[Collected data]
━━━

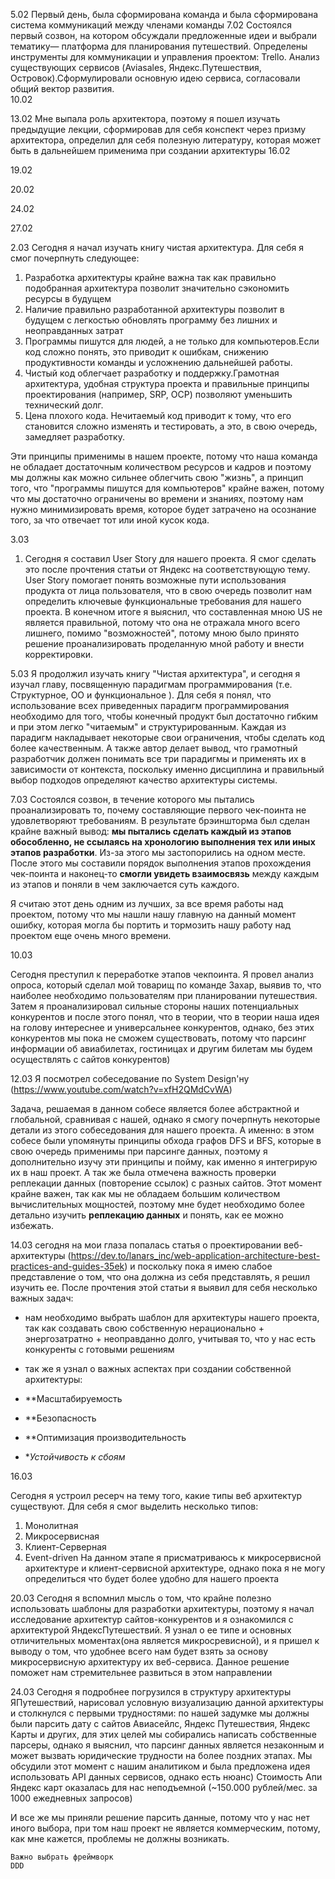 
5.02
Первый день, была сформирована команда и была сформирована система коммуникаций между членами команды
7.02
Состоялся первый созвон, на котором обсуждали предложенные идеи и  выбрали тематику— платформа для планирования путешествий. Определены инструменты для коммуникации и управления проектом: Trello. Анализ существующих сервисов (Aviasales, Яндекс.Путешествия, Островок).Сформулировали основную идею сервиса, согласовали общий вектор развития.  
10.02

13.02
Мне выпала роль архитектора, поэтому я пошел изучать предыдущие лекции, сформировав для себя конспект через призму архитектора, определил для себя полезную литературу, которая может быть в дальнейшем применима при создании архитектуры
16.02

19.02

20.02

24.02

27.02

2.03 
Сегодня я начал изучать книгу чистая архитектура. Для себя я смог почерпнуть следующее:
1. Разработка архитектуры крайне важна так как правильно подобранная архитектура позволит значительно сэкономить ресурсы в будущем
2. Наличие правильно разработанной архитектуры позволит в будущем с легкостью обновлять программу без лишних и неоправданных затрат 
3.  Программы пишутся для людей, а не только для компьютеров.Если код сложно понять, это приводит к ошибкам, снижению продуктивности команды и усложнению дальнейшей работы.
4. Чистый код облегчает разработку и поддержку.Грамотная архитектура, удобная структура проекта и правильные принципы проектирования (например, SRP, OCP) позволяют уменьшить технический долг.
5. Цена плохого кода. Нечитаемый код приводит к тому, что его становится сложно изменять и тестировать, а это, в свою очередь, замедляет разработку.

Эти принципы применимы в нашем проекте, потому что наша команда не обладает достаточным количеством ресурсов и кадров и поэтому мы должны как можно сильнее облегчить свою "жизнь", а принцип того, что "программы пишутся для компьютеров" крайне важен, потому что мы достаточно ограничены во времени и знаниях, поэтому нам нужно минимизировать время, которое будет затрачено на осознание того, за что отвечает тот или иной кусок кода. 

3.03
1. Сегодня я составил User Story для нашего проекта. Я смог сделать это после прочтения статьи от Яндекс на соответствующую тему. User Story помогает понять возможные пути использования продукта от лица пользователя, что в свою очередь позволит нам определить ключевые функциональные требования для нашего проекта. 
В конечном итоге я выяснил, что составленная мною US не является правильной, потому что она не отражала много всего лишнего, помимо "возможностей", потому мною было принято решение проанализировать проделанную мной работу и внести корректировки.

5.03
Я продолжил изучать книгу "Чистая архитектура", и сегодня я изучал главу, посвященную парадигмам программирования (т.е. Структурное, ОО и функциональное ). Для себя я понял, что использование всех приведенных парадигм программирования необходимо для того, чтобы конечный продукт был достаточно гибким и при этом легко "читаемым" и структурированным. Каждая из парадигм накладывает некоторые свои ограничения, чтобы сделать код более качественным. А также автор делает вывод, что грамотный разработчик должен понимать все три парадигмы и применять их в зависимости от контекста, поскольку именно дисциплина и правильный выбор подходов определяют качество архитектуры системы.

7.03 
Состоялся созвон, в течение которого мы пытались проанализировать то, почему составляющие первого чек-поинта не удовлетворяют требованиям. В результате брэиншторма был сделан крайне важный вывод: **мы пытались сделать каждый из этапов обособленно, не ссылаясь на хронологию выполнения тех или иных этапов разработки**. Из-за этого мы застопорились на одном месте. После этого мы составили порядок выполнения этапов прохождения чек-поинта и наконец-то **смогли увидеть взаимосвязь** между каждым из этапов и поняли в чем заключается суть каждого. 

Я считаю этот день одним из лучших, за все время работы над проектом, потому что мы нашли нашу главную на данный момент ошибку, которая могла бы портить и тормозить нашу работу над проектом еще очень много времени.

10.03

Сегодня преступил к переработке этапов чекпоинта. Я провел анализ опроса, который сделал мой товарищ по команде Захар, выявив то, что наиболее необходимо пользователям при планировании путешествия. Затем я проанализировал сильные стороны наших потенциальных конкурентов и после этого понял, что в теории, что в теории наша идея на голову интереснее и универсальнее конкурентов, однако, без этих конкурентов мы пока не сможем существовать, потому что парсинг информации об авиабилетах, гостиницах и другим билетам мы будем осуществлять с сайтов конкурентов)

12.03 
Я посмотрел собеседование по System Design'ну (https://www.youtube.com/watch?v=xfH2QMdCvWA)

Задача, решаемая в данном собесе является более абстрактной и глобальной, сравнивая с нашей, однако я смогу почерпнуть некоторые детали из этого собеседования для нашего проекта. А именно: в этом собесе были упомянуты принципы обхода графов DFS и BFS, которые в свою очередь применимы при парсинге данных, поэтому я дополнительно изучу эти принципы и пойму, как именно я интегрирую их в наш проект. А так же была отмечена важность проверки реплекации данных (повторение ссылок) с разных сайтов. Этот момент крайне важен, так как мы не обладаем большим количеством вычислительных мощностей, поэтому мне будет необходимо более детально изучить **реплекацию данных** и понять, как ее можно избежать. 

14.03
сегодня на мои глаза попалась статья о проектировании веб-архитектуры (https://dev.to/lanars_inc/web-application-architecture-best-practices-and-guides-35ek) и поскольку пока я имею слабое представление о том, что она должна из себя представлять, я решил изучить ее. 
После прочтения этой статьи я выявил для себя несколько важных задач:
- нам необходимо выбрать шаблон для архитектуры нашего проекта, так как создавать свою собственную нерационально + энергозатратно + неоправданно долго, учитывая то, что у нас есть конкуренты с готовыми решениям
- так же я узнал о важных аспектах при создании собственной архитектуры: 
-  **Масштабируемость
    
- **Безопасность
    
- **Оптимизация производительность
    
- **Устойчивость к сбоям*


16.03

Сегодня я устроил ресерч на тему того, какие типы веб архитектур существуют. 
Для себя я смог выделить несколько типов:
1. Монолитная
2. Микросервисная 
3. Клиент-Серверная
4. Event-driven
На данном этапе я присматриваюсь к микросервисной архитектуре и клиент-сервисной архитектуре, однако пока я не могу определиться что будет более удобно для нашего проекта

20.03 Сегодня я вспомнил мысль о том, что крайне полезно использовать шаблоны для разработки архитектуры, поэтому я начал исследование архитектур сайтов-конкурентов и я ознакомился с архитектурой ЯндексПутешествий. Я узнал о ее типе и основных отличительных моментах(она является микросревисной), и я пришел к выводу о том, что удобнее всего нам будет взять за основу микросервисную архитектуру их веб-сервиса. Данное решение поможет нам стремительнее развиться в этом направлении


24.03 Сегодня я подробнее погрузился в структуру архитектуры ЯПутешествий, нарисовал условную визуализацию данной архитектуры и столкнулся с первыми трудностями: по нашей задумке мы должны были парсить дату с сайтов Авиасейлс, Яндекс Путешествия, Яндекс Карты и других, для этих целей мы собирались написать собственные парсеры, однако я выяснил, что парсинг данных является незаконным и может вызвать юридические трудности на более поздних этапах. Мы обсудили этот момент с нашим аналитиком и была предложена идея использовать API данных сервисов, однако есть нюанс)
Стоимость Апи Яндекс карт оказалась для нас неподъемной (~150.000 рублей/мес. за 1000 ежедневных запросов)

 И все же мы приняли решение парсить данные, потому что у нас нет иного выбора, при том наш проект не является коммерческим, потому, как мне кажется, проблемы не должны возникать. 
 
 
 
 
 
    Важно выбрать фреймворк
    DDD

━━━

- **Task objective**
In the entries above, find each line with "команды" and copy it.

- **Answer box**
Первый день, была сформирована команда и была сформирована система коммуникаций между членами команды
3.  Программы пишутся для людей, а не только для компьютеров.Если код сложно понять, это приводит к ошибкам, снижению продуктивности команды и усложнению дальнейшей работы.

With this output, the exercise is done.